**Aim of the task:** For each line below with the word "newcommand", write out a copy.

**Given data:**

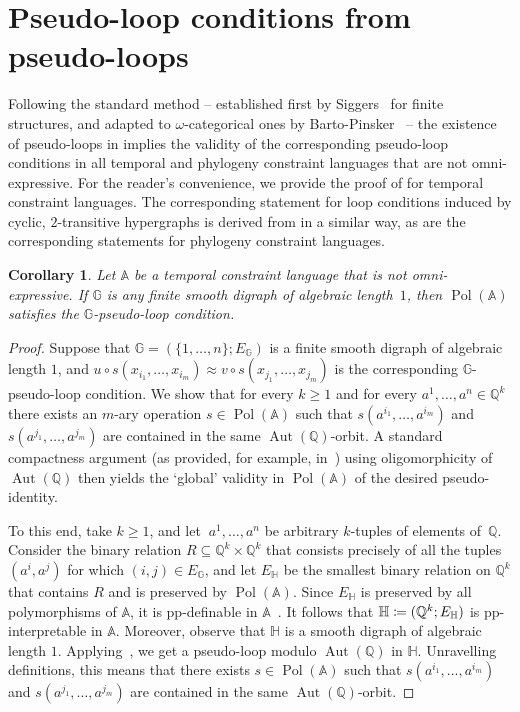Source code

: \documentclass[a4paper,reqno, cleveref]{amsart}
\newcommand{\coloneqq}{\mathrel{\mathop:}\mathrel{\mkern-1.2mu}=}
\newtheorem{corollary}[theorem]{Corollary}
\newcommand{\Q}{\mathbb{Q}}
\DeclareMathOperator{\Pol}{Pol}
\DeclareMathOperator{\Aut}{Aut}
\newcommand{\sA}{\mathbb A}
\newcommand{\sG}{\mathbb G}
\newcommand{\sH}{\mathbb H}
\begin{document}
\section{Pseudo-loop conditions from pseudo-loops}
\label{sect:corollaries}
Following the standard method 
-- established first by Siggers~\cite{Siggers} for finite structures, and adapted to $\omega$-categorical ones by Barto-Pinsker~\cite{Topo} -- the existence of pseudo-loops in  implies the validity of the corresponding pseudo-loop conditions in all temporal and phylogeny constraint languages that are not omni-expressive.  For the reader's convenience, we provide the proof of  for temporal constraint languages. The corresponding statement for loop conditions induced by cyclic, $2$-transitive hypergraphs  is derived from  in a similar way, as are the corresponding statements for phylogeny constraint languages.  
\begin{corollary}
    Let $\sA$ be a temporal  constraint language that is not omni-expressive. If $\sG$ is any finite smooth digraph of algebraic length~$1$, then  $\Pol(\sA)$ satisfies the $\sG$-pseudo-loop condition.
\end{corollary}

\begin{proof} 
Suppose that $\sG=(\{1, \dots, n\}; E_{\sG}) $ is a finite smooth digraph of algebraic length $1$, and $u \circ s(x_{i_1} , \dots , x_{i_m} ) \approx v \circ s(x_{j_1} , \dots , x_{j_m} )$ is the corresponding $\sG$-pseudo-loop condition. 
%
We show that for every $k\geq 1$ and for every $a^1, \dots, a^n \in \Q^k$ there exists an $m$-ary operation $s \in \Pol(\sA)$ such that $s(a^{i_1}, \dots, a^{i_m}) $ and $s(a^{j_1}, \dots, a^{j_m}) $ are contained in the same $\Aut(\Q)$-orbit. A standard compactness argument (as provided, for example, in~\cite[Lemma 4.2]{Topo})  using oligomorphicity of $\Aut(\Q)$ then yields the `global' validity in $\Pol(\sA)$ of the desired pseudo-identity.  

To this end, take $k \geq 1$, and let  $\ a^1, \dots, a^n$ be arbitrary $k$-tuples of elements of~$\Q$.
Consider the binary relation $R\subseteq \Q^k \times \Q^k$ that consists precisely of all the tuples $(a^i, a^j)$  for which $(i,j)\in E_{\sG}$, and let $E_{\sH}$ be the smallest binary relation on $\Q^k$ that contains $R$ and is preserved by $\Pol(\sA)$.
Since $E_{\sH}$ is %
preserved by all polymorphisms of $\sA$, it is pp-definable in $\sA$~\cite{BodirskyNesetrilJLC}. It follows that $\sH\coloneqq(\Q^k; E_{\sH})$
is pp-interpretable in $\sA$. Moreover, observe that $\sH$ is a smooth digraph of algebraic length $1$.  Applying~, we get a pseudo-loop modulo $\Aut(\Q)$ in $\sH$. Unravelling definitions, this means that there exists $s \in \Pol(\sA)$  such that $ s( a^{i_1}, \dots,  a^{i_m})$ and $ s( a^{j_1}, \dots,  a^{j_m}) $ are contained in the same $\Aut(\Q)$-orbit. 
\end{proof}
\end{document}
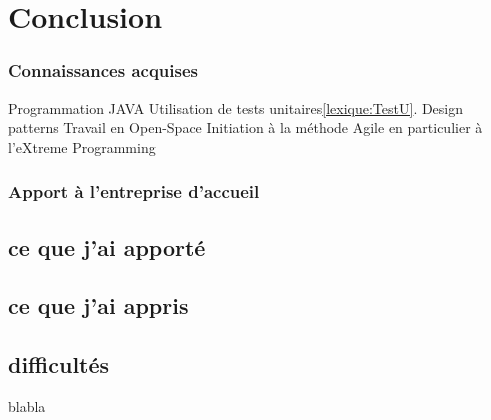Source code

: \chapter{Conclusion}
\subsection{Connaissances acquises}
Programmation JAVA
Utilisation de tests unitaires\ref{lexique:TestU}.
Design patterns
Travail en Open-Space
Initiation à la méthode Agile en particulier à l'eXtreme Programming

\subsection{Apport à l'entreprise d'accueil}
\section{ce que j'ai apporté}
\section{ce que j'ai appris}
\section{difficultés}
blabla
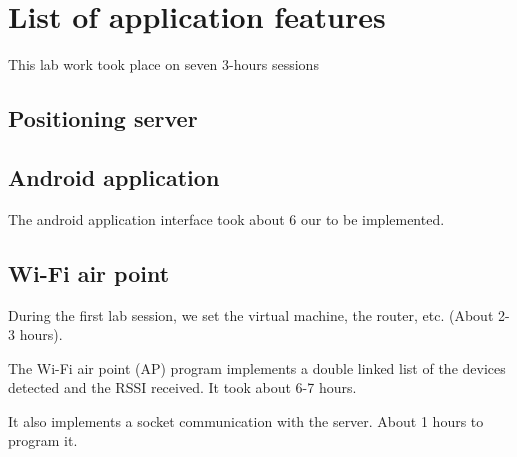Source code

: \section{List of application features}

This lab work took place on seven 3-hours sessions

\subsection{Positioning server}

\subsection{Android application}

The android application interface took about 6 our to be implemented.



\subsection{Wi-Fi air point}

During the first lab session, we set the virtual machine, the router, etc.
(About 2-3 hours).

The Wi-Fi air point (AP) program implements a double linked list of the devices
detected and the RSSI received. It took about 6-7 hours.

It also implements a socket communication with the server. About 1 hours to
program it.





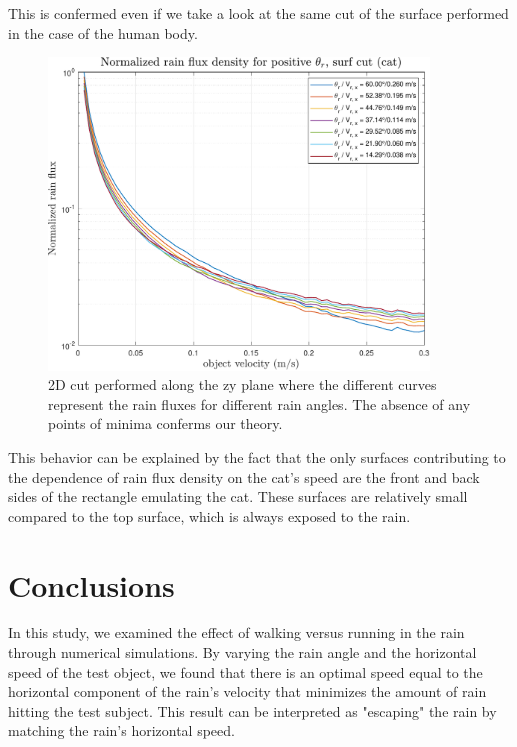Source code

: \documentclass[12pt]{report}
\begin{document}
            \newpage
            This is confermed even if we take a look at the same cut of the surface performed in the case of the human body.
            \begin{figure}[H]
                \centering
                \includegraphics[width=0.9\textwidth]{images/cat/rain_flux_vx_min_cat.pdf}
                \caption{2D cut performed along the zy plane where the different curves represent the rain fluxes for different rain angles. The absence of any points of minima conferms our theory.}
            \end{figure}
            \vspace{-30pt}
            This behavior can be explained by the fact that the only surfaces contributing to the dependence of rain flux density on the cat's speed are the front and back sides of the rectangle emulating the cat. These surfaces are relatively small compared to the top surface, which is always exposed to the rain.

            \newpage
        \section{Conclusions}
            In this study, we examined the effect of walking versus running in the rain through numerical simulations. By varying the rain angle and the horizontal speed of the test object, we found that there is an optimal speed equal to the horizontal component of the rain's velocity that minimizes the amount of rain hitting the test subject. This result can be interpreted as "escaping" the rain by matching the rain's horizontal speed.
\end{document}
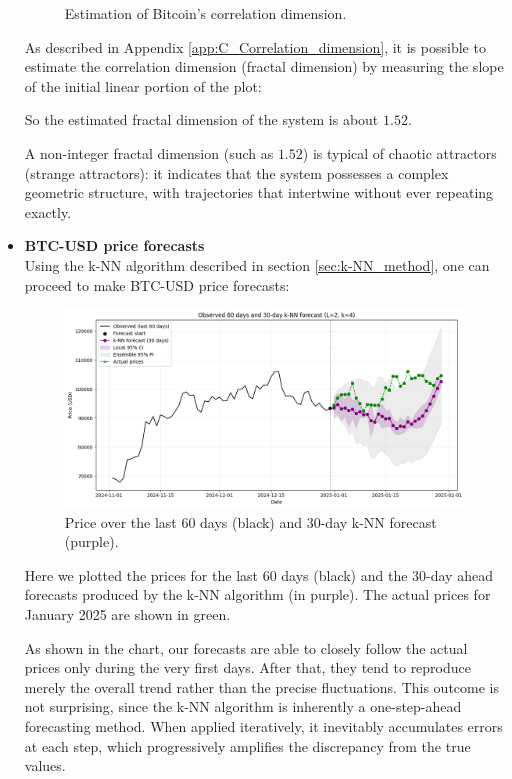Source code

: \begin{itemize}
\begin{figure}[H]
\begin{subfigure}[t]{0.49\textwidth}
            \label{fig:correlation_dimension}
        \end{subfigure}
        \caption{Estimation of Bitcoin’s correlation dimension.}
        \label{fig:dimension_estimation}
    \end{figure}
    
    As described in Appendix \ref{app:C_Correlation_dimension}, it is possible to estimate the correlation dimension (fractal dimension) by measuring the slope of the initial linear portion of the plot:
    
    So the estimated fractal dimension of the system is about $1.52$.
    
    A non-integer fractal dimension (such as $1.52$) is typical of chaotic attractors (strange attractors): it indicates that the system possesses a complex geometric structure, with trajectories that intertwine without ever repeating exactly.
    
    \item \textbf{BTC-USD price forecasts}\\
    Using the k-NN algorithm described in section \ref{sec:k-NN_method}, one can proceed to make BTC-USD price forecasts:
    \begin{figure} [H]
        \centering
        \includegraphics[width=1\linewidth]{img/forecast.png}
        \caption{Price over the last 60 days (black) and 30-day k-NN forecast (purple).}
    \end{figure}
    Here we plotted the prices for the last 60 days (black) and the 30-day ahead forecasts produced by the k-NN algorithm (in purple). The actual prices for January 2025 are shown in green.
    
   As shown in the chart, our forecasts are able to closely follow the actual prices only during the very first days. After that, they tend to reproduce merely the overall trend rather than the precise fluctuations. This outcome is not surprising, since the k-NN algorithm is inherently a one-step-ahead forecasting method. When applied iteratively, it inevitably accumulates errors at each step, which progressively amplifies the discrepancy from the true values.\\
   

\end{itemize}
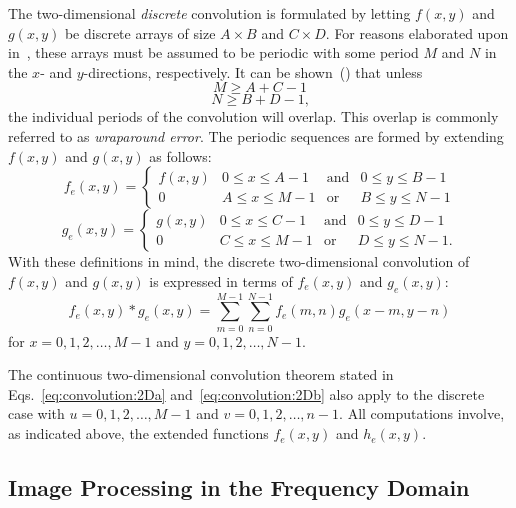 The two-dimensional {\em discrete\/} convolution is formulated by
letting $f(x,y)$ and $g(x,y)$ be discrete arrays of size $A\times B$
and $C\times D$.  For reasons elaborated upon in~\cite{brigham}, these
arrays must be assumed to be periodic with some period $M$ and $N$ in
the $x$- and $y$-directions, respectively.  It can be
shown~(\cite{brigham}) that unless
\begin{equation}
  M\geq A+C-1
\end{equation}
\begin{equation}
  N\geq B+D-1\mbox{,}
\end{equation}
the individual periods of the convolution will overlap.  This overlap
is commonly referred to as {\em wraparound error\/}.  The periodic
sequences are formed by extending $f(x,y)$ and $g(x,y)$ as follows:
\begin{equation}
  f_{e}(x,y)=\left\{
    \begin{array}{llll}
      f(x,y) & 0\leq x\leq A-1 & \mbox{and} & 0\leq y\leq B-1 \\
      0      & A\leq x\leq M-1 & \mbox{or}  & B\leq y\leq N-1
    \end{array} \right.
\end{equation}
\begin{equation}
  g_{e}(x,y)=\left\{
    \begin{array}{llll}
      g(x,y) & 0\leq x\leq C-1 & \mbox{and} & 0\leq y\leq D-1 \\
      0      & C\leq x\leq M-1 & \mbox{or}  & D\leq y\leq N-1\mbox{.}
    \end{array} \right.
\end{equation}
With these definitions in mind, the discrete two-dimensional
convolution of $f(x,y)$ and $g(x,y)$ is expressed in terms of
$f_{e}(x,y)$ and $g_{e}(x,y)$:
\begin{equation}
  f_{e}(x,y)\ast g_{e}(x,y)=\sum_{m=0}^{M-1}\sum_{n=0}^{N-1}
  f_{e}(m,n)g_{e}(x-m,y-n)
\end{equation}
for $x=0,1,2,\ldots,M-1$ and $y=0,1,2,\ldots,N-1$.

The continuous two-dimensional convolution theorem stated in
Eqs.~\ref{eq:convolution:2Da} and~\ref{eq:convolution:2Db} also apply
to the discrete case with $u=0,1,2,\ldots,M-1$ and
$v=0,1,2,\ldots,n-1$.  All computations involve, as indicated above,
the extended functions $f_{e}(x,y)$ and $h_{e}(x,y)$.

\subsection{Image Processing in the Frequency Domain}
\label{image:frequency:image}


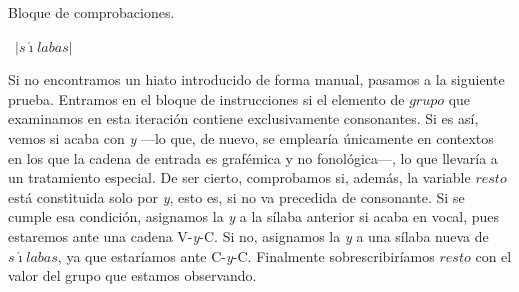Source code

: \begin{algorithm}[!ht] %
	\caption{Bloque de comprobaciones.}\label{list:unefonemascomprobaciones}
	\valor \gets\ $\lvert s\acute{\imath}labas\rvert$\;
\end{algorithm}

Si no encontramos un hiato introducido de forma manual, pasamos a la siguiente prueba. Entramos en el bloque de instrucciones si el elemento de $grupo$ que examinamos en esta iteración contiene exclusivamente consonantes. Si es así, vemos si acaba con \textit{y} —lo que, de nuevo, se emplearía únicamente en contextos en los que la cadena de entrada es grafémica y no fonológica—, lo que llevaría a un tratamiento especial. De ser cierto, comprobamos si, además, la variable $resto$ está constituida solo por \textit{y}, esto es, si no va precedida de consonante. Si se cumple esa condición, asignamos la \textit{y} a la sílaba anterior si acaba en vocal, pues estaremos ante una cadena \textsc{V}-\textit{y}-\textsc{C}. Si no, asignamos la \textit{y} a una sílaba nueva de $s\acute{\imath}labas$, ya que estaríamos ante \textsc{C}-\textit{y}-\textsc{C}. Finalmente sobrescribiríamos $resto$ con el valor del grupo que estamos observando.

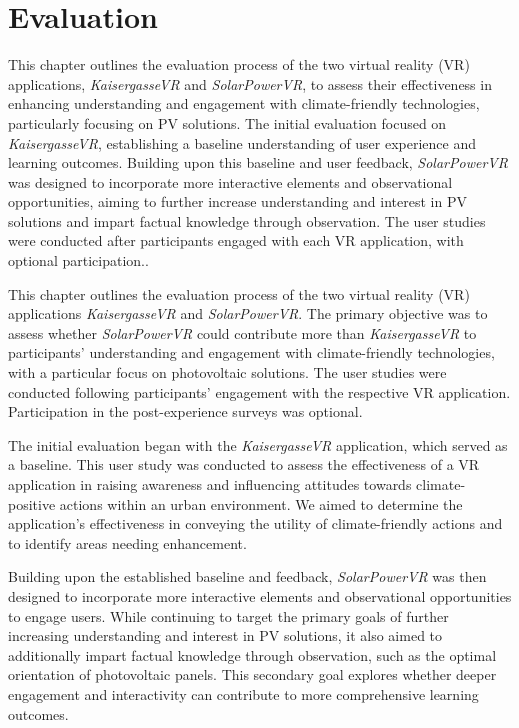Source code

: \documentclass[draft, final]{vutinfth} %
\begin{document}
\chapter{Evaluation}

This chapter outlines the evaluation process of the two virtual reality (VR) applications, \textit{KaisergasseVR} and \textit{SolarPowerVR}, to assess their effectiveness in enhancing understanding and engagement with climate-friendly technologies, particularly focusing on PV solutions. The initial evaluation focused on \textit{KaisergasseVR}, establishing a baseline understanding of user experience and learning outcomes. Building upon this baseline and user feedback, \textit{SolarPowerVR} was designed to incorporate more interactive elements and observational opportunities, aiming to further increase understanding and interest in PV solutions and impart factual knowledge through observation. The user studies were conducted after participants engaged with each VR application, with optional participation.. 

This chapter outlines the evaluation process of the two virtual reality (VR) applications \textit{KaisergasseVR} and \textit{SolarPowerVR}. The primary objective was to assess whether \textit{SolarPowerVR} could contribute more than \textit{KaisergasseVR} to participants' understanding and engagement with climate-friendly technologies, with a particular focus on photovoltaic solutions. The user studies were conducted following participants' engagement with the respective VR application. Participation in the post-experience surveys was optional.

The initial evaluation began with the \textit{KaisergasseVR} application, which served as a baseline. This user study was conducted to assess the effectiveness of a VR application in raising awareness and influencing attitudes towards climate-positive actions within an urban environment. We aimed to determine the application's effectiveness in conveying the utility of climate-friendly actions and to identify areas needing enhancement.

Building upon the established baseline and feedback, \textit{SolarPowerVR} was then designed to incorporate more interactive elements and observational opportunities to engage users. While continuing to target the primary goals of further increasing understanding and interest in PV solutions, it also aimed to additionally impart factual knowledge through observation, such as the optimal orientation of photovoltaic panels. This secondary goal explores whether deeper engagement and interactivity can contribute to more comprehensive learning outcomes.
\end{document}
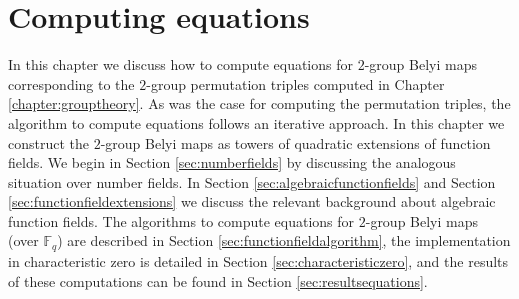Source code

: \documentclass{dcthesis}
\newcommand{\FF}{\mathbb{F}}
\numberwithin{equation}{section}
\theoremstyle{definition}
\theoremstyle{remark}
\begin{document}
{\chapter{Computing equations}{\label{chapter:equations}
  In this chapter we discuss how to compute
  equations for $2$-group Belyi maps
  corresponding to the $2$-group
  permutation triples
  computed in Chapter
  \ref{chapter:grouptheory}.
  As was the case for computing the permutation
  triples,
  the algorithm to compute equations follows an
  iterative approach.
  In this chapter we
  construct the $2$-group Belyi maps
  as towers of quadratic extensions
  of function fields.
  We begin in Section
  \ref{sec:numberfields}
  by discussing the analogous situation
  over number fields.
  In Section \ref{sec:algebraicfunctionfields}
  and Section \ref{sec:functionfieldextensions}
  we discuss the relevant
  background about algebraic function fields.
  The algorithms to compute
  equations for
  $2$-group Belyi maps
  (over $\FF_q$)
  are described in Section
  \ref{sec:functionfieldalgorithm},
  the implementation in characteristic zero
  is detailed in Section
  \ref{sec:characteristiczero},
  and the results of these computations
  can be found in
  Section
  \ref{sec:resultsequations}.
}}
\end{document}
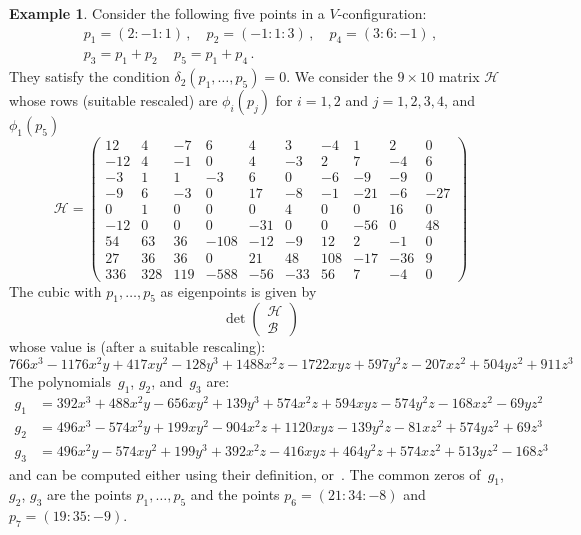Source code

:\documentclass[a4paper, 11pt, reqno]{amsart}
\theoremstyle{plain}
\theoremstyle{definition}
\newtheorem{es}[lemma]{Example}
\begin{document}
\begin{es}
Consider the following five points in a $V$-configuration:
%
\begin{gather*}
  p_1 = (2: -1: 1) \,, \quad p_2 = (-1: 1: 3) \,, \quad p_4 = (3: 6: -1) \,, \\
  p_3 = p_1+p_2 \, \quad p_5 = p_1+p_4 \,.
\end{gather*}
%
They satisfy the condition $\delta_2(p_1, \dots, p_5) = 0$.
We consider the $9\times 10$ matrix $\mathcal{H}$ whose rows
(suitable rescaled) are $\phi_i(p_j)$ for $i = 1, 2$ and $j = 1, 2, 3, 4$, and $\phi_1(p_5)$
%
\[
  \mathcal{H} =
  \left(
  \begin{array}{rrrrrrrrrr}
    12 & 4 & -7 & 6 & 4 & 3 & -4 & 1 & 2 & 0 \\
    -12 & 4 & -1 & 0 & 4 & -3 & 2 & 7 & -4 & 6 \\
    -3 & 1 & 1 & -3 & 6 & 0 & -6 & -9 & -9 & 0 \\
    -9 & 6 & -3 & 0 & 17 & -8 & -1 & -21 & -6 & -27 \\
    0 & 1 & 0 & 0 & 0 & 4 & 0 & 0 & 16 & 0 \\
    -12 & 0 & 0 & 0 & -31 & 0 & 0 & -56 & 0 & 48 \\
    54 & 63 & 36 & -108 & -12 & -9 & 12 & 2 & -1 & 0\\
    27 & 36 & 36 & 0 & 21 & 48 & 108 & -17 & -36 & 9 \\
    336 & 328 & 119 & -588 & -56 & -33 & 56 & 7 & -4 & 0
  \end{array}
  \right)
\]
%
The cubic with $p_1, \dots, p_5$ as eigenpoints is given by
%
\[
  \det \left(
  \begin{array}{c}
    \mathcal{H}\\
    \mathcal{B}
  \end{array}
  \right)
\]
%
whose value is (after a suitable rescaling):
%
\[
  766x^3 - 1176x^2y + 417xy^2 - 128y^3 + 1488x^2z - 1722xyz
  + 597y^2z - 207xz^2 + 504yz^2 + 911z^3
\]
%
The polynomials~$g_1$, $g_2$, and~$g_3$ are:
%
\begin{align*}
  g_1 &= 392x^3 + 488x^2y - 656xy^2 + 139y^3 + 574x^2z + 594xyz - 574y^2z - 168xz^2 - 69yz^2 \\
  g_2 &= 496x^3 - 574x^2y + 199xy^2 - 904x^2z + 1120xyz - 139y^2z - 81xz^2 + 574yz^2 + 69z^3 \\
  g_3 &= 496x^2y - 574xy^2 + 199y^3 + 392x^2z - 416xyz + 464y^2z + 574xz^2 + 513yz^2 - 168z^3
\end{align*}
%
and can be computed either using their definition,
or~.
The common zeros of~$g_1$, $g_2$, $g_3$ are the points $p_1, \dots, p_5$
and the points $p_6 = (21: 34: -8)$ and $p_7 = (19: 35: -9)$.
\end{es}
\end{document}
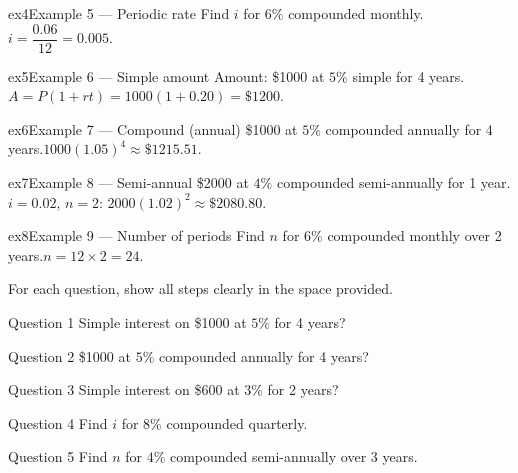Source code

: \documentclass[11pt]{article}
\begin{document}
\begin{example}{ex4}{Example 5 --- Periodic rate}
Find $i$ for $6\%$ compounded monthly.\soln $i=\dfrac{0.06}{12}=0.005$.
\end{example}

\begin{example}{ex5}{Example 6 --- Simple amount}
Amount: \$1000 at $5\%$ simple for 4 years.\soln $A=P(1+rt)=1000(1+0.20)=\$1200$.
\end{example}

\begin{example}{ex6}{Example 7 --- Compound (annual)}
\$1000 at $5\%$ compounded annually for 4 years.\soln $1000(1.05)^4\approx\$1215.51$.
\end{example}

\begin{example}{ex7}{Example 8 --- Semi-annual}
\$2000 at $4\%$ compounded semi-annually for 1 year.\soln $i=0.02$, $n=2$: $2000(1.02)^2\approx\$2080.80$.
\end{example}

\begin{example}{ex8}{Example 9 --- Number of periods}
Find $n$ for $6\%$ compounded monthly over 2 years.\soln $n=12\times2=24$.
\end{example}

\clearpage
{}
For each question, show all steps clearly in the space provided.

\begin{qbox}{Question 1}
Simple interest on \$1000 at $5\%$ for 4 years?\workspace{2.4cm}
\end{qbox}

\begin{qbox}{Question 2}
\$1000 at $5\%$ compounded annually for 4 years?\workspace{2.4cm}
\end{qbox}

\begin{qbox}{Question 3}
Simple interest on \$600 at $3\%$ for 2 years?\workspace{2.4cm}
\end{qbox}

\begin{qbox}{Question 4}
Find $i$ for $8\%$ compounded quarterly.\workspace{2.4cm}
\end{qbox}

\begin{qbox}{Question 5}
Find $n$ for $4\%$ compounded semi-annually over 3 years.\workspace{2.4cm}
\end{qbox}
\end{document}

**Solved exercise:**
\newcommand{\coloneqq}{\mathrel{\mathop:}\mathrel{\mkern-1.2mu}=}
\newcommand{\Q}{\mathbb{Q}}
\newcommand{\sA}{\mathbb A}
\newcommand{\sG}{\mathbb G}
\newcommand{\sH}{\mathbb H}
\newcommand{\FF}{\mathbb{F}}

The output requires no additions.